-- DATA FOR THE TASK follows --

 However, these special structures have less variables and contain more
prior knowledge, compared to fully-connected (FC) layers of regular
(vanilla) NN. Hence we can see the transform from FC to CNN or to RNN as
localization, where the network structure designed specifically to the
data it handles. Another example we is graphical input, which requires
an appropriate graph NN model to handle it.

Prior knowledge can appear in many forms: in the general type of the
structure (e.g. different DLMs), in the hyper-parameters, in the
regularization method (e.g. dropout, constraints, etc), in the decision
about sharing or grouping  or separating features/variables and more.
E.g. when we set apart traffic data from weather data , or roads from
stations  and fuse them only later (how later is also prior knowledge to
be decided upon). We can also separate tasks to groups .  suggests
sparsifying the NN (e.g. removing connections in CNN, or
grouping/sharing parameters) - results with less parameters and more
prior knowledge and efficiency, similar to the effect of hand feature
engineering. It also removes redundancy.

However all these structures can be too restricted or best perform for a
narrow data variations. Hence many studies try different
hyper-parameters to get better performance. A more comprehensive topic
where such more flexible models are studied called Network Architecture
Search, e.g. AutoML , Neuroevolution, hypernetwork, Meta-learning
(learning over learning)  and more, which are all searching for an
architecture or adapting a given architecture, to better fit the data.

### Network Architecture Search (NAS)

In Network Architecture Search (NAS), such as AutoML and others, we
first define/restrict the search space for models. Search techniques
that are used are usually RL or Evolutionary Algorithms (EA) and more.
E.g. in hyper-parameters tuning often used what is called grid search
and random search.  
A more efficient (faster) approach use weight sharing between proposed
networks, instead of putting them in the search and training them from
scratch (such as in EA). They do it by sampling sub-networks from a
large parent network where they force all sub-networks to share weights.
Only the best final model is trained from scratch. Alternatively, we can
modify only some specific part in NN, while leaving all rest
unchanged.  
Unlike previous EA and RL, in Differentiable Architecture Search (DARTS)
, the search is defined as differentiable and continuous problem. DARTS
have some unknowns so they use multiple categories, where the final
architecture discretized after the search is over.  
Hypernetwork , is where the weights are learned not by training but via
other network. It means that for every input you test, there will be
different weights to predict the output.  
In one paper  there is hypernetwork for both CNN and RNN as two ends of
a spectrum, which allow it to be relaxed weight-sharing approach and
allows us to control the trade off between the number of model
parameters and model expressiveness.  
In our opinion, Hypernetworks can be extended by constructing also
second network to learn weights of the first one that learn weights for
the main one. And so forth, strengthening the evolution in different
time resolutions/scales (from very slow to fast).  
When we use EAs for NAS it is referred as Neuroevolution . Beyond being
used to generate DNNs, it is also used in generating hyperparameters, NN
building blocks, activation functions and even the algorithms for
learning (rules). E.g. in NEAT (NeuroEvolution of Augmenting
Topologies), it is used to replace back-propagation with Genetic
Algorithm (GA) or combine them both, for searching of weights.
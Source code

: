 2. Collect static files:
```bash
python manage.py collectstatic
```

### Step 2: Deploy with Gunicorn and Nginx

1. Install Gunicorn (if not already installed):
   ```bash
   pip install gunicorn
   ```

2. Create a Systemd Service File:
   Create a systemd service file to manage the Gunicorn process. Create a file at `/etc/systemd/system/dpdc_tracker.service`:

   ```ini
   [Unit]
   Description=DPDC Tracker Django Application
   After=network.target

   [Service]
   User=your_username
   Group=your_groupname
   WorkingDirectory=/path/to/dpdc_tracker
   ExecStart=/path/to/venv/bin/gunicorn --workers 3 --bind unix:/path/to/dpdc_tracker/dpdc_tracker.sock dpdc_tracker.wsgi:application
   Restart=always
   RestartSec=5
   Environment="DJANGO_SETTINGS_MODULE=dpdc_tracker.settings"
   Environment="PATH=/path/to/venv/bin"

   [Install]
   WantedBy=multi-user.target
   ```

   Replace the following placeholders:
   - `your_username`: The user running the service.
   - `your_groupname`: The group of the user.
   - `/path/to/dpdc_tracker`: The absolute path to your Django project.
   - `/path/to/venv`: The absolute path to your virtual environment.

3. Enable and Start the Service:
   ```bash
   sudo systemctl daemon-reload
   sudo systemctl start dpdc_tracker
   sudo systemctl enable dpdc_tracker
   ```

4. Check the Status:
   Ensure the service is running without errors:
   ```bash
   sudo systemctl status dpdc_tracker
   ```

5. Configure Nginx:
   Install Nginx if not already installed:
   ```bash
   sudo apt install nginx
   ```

-- DATA FOR THE TASK concluded --

A single number is the whole answer here: the number of lines in the data that include "used".

4